Where Did This Come From (WDTCF)? is a taster benchmark for long-term perception with scene segmentation. Given a frame from an untrimmed video with a mask indicating a query object, the task aims to trace the mask back through time to identify WDTCF, e.g., milk from the fridge, and a plate from a particular cupboard.
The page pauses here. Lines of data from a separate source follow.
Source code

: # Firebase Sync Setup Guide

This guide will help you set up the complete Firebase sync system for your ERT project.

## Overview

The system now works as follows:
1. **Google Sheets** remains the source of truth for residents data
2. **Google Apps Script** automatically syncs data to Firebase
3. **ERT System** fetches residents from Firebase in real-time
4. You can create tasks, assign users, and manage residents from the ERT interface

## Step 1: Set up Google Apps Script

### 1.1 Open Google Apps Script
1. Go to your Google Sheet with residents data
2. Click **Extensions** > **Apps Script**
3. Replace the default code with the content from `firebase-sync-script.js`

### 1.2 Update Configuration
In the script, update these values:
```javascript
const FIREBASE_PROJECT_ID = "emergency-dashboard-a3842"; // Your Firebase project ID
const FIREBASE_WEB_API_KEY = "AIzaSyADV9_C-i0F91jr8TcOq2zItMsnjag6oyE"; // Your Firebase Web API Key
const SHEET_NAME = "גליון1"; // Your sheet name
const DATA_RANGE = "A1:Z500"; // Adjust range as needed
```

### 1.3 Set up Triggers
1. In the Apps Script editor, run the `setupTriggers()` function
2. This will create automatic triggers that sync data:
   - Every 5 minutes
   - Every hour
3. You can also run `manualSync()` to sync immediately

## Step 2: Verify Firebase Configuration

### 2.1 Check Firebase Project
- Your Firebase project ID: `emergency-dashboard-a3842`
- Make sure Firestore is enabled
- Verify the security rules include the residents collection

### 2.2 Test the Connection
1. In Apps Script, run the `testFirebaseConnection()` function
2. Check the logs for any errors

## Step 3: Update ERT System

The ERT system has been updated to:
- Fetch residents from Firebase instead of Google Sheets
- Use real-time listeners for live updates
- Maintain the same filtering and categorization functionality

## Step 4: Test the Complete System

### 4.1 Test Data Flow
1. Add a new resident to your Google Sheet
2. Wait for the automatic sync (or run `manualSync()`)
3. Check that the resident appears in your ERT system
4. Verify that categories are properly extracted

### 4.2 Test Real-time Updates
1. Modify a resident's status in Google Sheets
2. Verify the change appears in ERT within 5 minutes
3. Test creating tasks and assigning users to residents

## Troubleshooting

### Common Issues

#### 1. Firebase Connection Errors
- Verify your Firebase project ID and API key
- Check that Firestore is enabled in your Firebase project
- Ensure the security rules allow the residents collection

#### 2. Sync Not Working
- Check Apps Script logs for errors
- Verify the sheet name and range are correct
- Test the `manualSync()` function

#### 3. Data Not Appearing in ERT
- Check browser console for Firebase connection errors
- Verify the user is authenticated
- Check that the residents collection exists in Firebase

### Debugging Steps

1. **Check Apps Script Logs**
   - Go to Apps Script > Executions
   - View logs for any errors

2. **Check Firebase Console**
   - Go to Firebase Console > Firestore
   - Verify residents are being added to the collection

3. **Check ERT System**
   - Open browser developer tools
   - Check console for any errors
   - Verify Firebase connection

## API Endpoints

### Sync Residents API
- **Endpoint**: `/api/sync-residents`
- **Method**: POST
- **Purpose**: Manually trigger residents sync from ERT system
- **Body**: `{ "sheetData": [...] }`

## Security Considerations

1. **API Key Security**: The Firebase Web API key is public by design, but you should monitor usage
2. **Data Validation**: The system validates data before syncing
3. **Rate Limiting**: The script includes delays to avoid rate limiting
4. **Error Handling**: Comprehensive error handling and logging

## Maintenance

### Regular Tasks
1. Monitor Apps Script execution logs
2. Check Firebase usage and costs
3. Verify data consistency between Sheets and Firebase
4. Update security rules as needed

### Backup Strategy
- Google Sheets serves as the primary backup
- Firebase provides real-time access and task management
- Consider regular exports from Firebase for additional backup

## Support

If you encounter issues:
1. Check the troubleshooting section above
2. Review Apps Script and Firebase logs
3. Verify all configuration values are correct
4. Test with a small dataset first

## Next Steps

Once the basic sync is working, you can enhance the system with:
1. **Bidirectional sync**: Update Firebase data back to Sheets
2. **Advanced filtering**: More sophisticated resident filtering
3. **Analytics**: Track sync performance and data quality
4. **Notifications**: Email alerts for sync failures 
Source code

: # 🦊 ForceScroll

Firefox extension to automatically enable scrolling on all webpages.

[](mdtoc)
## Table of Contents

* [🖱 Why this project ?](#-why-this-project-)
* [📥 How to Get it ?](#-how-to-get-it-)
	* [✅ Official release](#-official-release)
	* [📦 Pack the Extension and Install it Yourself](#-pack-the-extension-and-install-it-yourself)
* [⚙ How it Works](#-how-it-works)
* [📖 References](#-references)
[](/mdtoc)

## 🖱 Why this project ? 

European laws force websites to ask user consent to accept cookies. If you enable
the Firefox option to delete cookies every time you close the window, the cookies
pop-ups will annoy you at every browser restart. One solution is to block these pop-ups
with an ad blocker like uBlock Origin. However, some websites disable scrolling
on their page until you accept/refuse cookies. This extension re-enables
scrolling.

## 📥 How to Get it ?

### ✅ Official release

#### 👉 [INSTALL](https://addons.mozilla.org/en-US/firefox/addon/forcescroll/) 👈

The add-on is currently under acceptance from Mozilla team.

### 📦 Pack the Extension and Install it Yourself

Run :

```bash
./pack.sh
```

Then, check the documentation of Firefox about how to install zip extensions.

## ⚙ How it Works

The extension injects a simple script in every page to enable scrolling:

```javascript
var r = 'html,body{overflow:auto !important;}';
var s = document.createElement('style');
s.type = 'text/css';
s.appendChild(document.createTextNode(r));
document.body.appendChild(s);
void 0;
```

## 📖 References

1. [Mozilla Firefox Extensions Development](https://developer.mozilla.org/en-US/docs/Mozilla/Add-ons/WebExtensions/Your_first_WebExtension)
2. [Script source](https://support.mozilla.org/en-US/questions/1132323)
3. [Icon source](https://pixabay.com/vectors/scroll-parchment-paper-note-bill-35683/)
For example, where did this (onion) come from?

Answer: Cupboard

Statistics

In total, 222 WDTCF examples are obtained from 92 untrimmed videos in train and val sets of VISOR, with 78 unique query objects. The gap between the query and evidence frames is 5.4 mins (19K frames) on average, but it varies widely with a standard deviation of 8 mins (min=1s, max=52 mins).

Annotation Download

The annotations include the following:

  • Query frame ID: frame to ask the question 'where did this come from?'.
  • Query object: object of interest in the query frame and 'this' in the question. Note that we assume object name is unknown and only mask of the object is provided as input.
  • Source object: a finite list of 15 sources from which objects emerge in the kitchen, i.e., [fridge, freezer, cupboard, drawer, oven, dishwasher, bag, bottle, box, package, jar, can, pan, tub, cup].
  • Evidence frame ID: evidence to infer the answer for the question, i.e, the query object emerging from the source object.

Download WDTCF_GT.json

Annotation Visulization

Download all annotation visulization

Evaluation Code

python evaluation.py

Download the VISOR annotations here.

Prepare your prediction, the folder structure should look like

Prediction
|   WDTCF_preds.json
|   P01_01_celery_query_pred.png
|   P01_01_celery_source_pred.png
|   ...
|   P37_101_chicken_query_pred.png
|   P37_101_chicken_source_pred.png

In addition to the folder structure above, predictions should be formatted as a single JSON. The keys in WDTCF_preds.json are the same with WDTCF_GT, e.g., P37_101_chicken, and the prediction for each query includes:

  • query_pred: prediction of the query object class ID, e.g., 58.
  • answer_pred: prediction of the source object class ID, e.g., 13.
  • evidence_frame_pred: prediction of the evidence frame, e.g., P37_101_frame_0000000512.jpg.

PX_X_X_query_pred.png and PX_X_X_source_pred.png are the prediction of query and source masks respectively (resolution: 1080x1920).